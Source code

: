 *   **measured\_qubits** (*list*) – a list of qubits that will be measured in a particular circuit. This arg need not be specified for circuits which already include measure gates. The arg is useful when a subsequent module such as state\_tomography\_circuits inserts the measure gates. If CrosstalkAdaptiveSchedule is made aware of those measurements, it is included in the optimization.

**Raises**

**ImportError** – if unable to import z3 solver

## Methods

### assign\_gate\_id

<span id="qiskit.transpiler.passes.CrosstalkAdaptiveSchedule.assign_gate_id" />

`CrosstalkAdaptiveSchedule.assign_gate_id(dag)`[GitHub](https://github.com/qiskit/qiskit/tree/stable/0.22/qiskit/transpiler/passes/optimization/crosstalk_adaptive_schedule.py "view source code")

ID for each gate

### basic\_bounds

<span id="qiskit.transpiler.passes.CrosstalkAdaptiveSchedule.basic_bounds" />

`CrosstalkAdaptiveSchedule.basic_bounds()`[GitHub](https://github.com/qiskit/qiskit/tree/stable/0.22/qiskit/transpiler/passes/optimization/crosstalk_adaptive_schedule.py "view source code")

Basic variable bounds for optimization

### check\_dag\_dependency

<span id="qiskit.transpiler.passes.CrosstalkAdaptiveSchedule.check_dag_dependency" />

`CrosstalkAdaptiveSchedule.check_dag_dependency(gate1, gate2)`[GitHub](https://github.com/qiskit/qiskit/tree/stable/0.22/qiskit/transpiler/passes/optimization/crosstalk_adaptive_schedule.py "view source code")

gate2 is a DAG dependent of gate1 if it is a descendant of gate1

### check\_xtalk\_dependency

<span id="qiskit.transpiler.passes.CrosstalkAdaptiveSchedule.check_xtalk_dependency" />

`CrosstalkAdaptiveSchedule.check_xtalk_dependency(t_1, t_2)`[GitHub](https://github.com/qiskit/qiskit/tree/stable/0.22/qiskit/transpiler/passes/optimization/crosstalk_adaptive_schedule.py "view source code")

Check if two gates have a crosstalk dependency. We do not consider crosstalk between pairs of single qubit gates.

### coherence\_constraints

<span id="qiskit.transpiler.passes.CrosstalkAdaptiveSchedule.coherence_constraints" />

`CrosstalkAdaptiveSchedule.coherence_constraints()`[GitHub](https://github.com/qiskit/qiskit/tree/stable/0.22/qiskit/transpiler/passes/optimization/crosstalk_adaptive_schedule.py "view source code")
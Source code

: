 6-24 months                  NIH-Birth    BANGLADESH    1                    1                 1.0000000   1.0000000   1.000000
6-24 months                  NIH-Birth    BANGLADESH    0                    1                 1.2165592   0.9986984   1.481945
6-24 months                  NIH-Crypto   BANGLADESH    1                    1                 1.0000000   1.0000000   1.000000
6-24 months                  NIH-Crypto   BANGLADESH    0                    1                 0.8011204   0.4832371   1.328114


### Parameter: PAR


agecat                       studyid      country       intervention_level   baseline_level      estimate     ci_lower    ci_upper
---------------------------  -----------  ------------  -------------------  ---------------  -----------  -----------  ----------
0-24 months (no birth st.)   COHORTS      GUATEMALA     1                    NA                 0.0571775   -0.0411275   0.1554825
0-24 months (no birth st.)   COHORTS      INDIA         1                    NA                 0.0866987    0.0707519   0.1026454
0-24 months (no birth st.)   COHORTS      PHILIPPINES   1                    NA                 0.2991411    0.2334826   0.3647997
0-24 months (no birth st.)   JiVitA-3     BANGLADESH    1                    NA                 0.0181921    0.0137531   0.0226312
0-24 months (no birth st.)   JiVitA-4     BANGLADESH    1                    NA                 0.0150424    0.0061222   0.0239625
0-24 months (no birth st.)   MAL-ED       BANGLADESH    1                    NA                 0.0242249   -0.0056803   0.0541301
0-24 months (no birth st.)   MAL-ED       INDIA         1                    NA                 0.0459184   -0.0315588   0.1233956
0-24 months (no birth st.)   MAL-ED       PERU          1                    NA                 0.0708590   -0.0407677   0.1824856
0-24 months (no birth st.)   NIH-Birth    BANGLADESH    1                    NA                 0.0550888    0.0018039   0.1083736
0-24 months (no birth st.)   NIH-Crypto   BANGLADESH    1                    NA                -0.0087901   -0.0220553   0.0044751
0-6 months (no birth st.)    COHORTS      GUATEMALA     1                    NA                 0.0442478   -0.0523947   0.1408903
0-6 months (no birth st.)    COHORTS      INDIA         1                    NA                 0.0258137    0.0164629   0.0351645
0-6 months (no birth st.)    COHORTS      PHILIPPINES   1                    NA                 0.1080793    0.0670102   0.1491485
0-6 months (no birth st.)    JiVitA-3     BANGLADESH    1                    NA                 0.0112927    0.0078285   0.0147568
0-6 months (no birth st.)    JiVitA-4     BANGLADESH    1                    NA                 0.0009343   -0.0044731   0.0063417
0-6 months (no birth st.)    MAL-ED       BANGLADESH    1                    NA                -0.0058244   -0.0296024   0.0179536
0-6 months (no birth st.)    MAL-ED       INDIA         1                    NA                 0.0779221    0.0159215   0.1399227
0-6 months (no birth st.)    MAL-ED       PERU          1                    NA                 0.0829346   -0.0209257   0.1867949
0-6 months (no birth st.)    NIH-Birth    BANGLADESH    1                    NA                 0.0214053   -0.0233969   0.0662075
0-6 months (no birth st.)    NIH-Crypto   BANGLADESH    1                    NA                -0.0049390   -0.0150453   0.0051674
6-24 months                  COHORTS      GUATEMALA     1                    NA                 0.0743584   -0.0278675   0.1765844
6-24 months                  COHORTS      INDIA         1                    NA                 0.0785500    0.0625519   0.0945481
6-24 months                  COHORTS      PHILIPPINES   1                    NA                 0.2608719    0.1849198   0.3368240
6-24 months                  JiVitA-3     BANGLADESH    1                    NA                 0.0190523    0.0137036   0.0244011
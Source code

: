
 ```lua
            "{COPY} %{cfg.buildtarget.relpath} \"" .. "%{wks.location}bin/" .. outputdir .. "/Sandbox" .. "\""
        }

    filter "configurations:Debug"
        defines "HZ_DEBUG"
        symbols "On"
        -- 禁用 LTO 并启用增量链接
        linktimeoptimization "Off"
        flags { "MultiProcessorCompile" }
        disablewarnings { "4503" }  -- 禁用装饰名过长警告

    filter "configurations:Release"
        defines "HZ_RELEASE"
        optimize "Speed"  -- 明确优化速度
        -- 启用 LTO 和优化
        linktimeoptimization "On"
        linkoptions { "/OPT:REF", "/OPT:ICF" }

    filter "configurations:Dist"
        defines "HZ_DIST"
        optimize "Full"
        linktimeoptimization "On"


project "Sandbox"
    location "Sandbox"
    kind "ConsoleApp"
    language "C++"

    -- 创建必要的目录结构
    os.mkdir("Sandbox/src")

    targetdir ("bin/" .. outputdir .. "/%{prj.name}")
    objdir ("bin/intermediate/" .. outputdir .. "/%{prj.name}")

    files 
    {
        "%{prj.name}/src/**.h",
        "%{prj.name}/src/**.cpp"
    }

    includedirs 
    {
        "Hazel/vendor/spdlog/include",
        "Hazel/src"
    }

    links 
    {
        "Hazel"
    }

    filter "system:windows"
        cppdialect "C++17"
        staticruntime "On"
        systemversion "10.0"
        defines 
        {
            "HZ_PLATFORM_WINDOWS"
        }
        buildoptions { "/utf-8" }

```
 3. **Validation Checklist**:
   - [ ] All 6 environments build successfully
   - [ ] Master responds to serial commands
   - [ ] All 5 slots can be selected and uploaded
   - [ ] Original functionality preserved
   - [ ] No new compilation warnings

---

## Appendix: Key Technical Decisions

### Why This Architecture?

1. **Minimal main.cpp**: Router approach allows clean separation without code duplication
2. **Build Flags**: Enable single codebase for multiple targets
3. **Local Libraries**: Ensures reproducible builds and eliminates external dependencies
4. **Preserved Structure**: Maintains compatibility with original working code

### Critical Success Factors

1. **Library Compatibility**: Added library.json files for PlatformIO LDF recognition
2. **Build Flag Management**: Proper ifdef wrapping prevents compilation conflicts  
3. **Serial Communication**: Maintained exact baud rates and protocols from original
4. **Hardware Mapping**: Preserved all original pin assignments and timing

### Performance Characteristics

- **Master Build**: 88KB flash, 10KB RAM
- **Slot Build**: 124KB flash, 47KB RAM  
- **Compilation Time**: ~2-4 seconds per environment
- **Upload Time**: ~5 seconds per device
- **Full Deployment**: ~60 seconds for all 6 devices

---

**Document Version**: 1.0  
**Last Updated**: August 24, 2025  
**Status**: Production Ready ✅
+++
# Work instruction
Find "3. **Local Libraries**: Ensures" in the records above. Repeat its line and every later line exactly, through the last one.

# Written solution
3. **Local Libraries**: Ensures reproducible builds and eliminates external dependencies
4. **Preserved Structure**: Maintains compatibility with original working code

### Critical Success Factors

1. **Library Compatibility**: Added library.json files for PlatformIO LDF recognition
2. **Build Flag Management**: Proper ifdef wrapping prevents compilation conflicts  
3. **Serial Communication**: Maintained exact baud rates and protocols from original
4. **Hardware Mapping**: Preserved all original pin assignments and timing

### Performance Characteristics

- **Master Build**: 88KB flash, 10KB RAM
- **Slot Build**: 124KB flash, 47KB RAM  
- **Compilation Time**: ~2-4 seconds per environment
- **Upload Time**: ~5 seconds per device
- **Full Deployment**: ~60 seconds for all 6 devices

---

**Document Version**: 1.0  
**Last Updated**: August 24, 2025  
**Status**: Production Ready ✅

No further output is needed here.